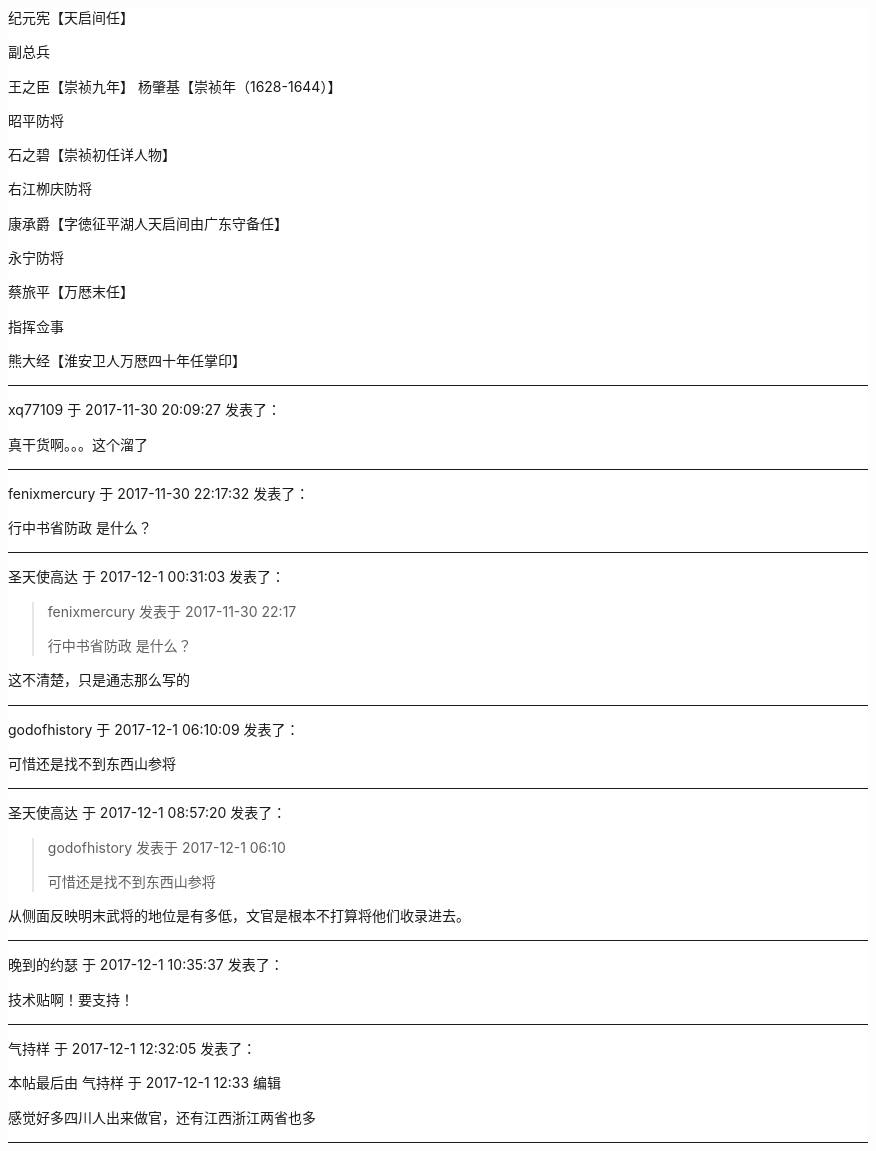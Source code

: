 纪元宪【天启间任】

副总兵

王之臣【崇祯九年】 杨肇基【崇祯年（1628-1644）】

昭平防将

石之碧【崇祯初任详人物】

右江栁庆防将

康承爵【字徳征平湖人天启间由广东守备任】

永宁防将

蔡旅平【万厯末任】

指挥佥事

熊大经【淮安卫人万厯四十年任掌印】

---------

xq77109 于 2017-11-30 20:09:27 发表了：

真干货啊。。。这个溜了

---------

fenixmercury 于 2017-11-30 22:17:32 发表了：

行中书省防政 是什么？

---------

圣天使高达 于 2017-12-1 00:31:03 发表了：

> fenixmercury 发表于 2017-11-30 22:17
> 
> 行中书省防政 是什么？



这不清楚，只是通志那么写的

---------

godofhistory 于 2017-12-1 06:10:09 发表了：

可惜还是找不到东西山参将

---------

圣天使高达 于 2017-12-1 08:57:20 发表了：

> godofhistory 发表于 2017-12-1 06:10
> 
> 可惜还是找不到东西山参将



从侧面反映明末武将的地位是有多低，文官是根本不打算将他们收录进去。

---------

晚到的约瑟 于 2017-12-1 10:35:37 发表了：

技术贴啊！要支持！

---------

气持样 于 2017-12-1 12:32:05 发表了：

本帖最后由 气持样 于 2017-12-1 12:33 编辑 

感觉好多四川人出来做官，还有江西浙江两省也多

---------

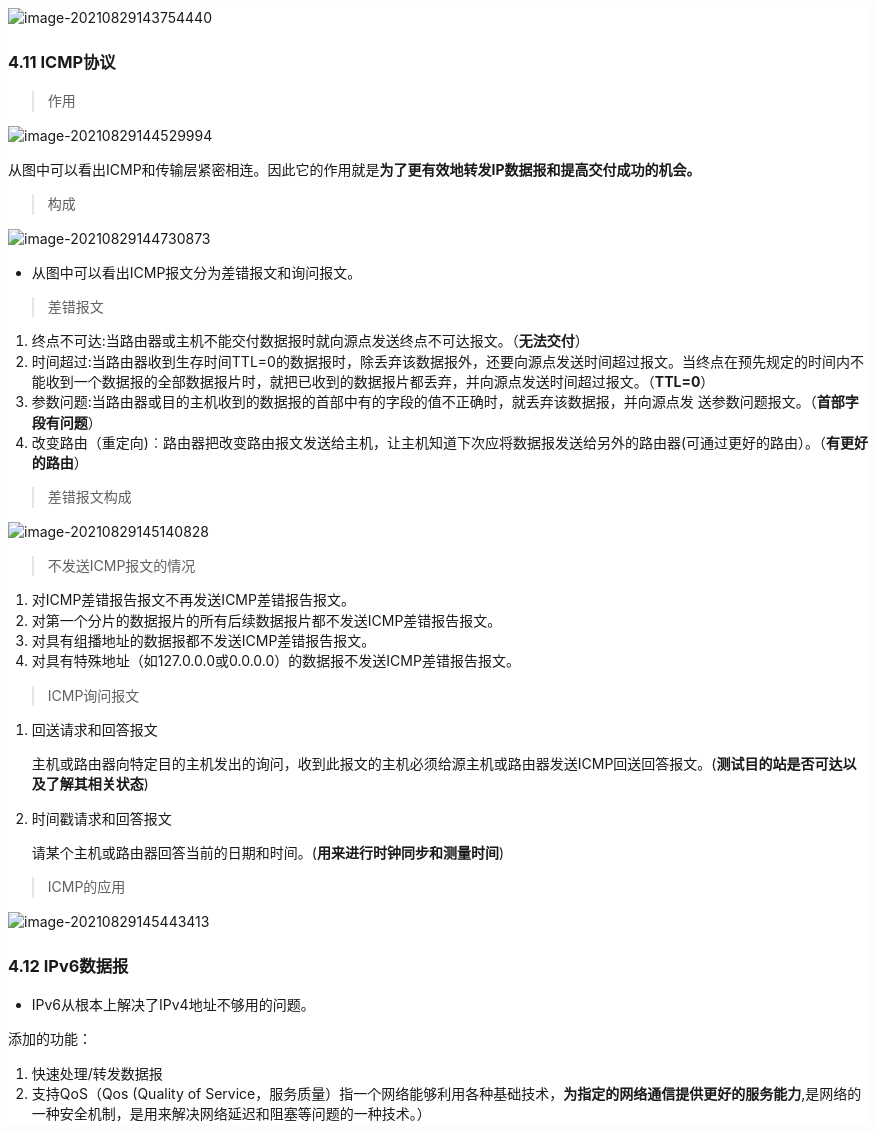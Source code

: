 ![image-20210829143754440](https://typora-dzsq.oss-cn-hangzhou.aliyuncs.com/picgoimages-master/image-20210829143754440.png)

### 4.11 ICMP协议

> 作用

![image-20210829144529994](https://typora-dzsq.oss-cn-hangzhou.aliyuncs.com/picgoimages-master/image-20210829144529994.png)

从图中可以看出ICMP和传输层紧密相连。因此它的作用就是**为了更有效地转发IP数据报和提高交付成功的机会。**

> 构成

![image-20210829144730873](https://typora-dzsq.oss-cn-hangzhou.aliyuncs.com/picgoimages-master/image-20210829144730873.png)

- 从图中可以看出ICMP报文分为差错报文和询问报文。

> 差错报文

1. 终点不可达:当路由器或主机不能交付数据报时就向源点发送终点不可达报文。（**无法交付**）
2. 时间超过:当路由器收到生存时间TTL=0的数据报时，除丢弃该数据报外，还要向源点发送时间超过报文。当终点在预先规定的时间内不能收到一个数据报的全部数据报片时，就把已收到的数据报片都丢弃，并向源点发送时间超过报文。（**TTL=0**）
3. 参数问题:当路由器或目的主机收到的数据报的首部中有的字段的值不正确时，就丢弃该数据报，并向源点发
   送参数问题报文。（**首部字段有问题**）
4. 改变路由（重定向)︰路由器把改变路由报文发送给主机，让主机知道下次应将数据报发送给另外的路由器(可通过更好的路由）。（**有更好的路由**）

> 差错报文构成

![image-20210829145140828](https://typora-dzsq.oss-cn-hangzhou.aliyuncs.com/picgoimages-master/image-20210829145140828.png)

> 不发送ICMP报文的情况

1. 对ICMP差错报告报文不再发送ICMP差错报告报文。
2. 对第一个分片的数据报片的所有后续数据报片都不发送ICMP差错报告报文。
3. 对具有组播地址的数据报都不发送ICMP差错报告报文。
4. 对具有特殊地址（如127.0.0.0或0.0.0.0）的数据报不发送ICMP差错报告报文。

> ICMP询问报文

1. 回送请求和回答报文

   主机或路由器向特定目的主机发出的询问，收到此报文的主机必须给源主机或路由器发送ICMP回送回答报文。(**测试目的站是否可达以及了解其相关状态**)

2. 时间戳请求和回答报文

   请某个主机或路由器回答当前的日期和时间。(**用来进行时钟同步和测量时间**)

> ICMP的应用

![image-20210829145443413](https://typora-dzsq.oss-cn-hangzhou.aliyuncs.com/picgoimages-master/image-20210829145443413.png)

### 4.12 IPv6数据报

- IPv6从根本上解决了IPv4地址不够用的问题。

添加的功能：

1. 快速处理/转发数据报
2. 支持QoS（Qos (Quality of Service，服务质量）指一个网络能够利用各种基础技术，**为指定的网络通信提供更好的服务能力**,是网络的一种安全机制，是用来解决网络延迟和阻塞等问题的一种技术。）
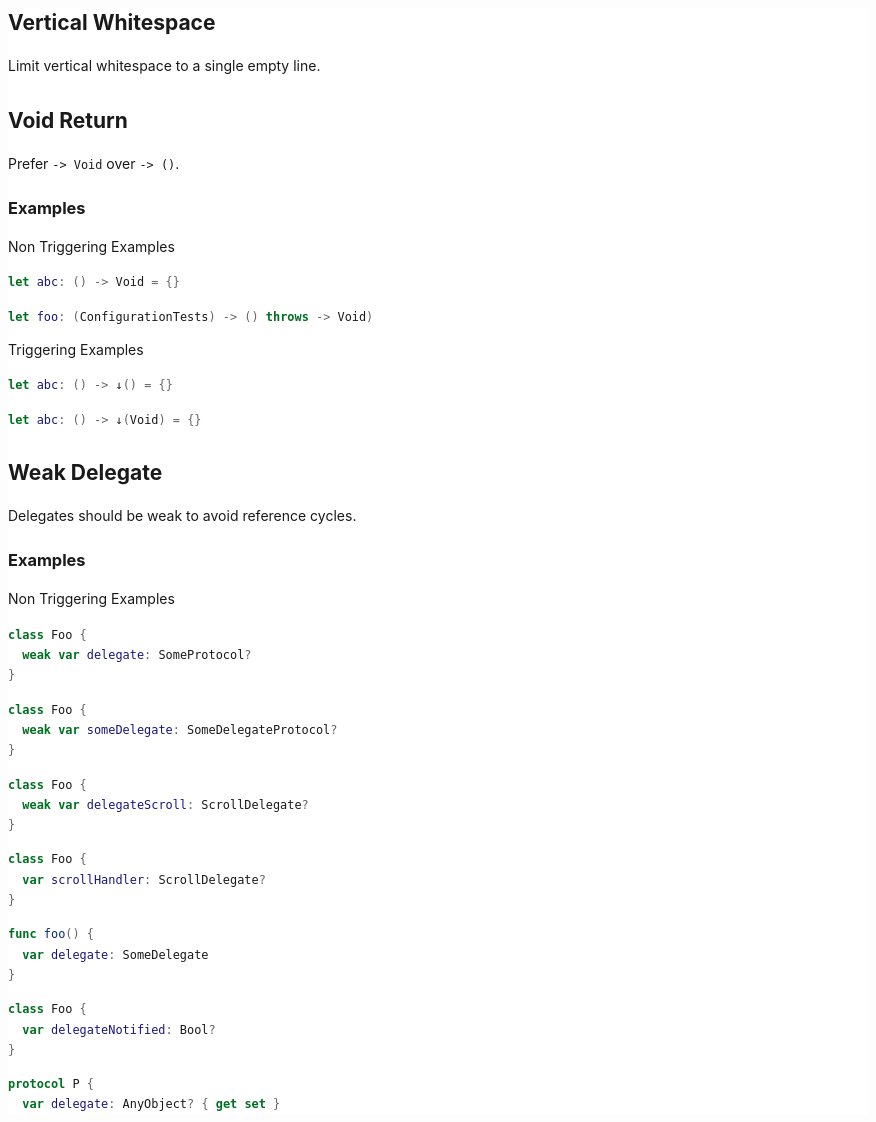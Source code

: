 ## Vertical Whitespace

Limit vertical whitespace to a single empty line.

## Void Return

Prefer `-> Void` over `-> ()`.

### Examples

Non Triggering Examples

```swift
let abc: () -> Void = {}
```
```swift
let foo: (ConfigurationTests) -> () throws -> Void)
```

Triggering Examples

```swift
let abc: () -> ↓() = {}
```
```swift
let abc: () -> ↓(Void) = {}
```

## Weak Delegate

Delegates should be weak to avoid reference cycles.

### Examples

Non Triggering Examples

```swift
class Foo {
  weak var delegate: SomeProtocol?
}
```
```swift
class Foo {
  weak var someDelegate: SomeDelegateProtocol?
}
```
```swift
class Foo {
  weak var delegateScroll: ScrollDelegate?
}
```
```swift
class Foo {
  var scrollHandler: ScrollDelegate?
}
```
```swift
func foo() {
  var delegate: SomeDelegate
}
```
```swift
class Foo {
  var delegateNotified: Bool?
}
```
```swift
protocol P {
  var delegate: AnyObject? { get set }
```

....

Exercise requirements:
Using the string "master" as the search term, count the lines of the data above that hold it and report that number alone.

Expected answer:
5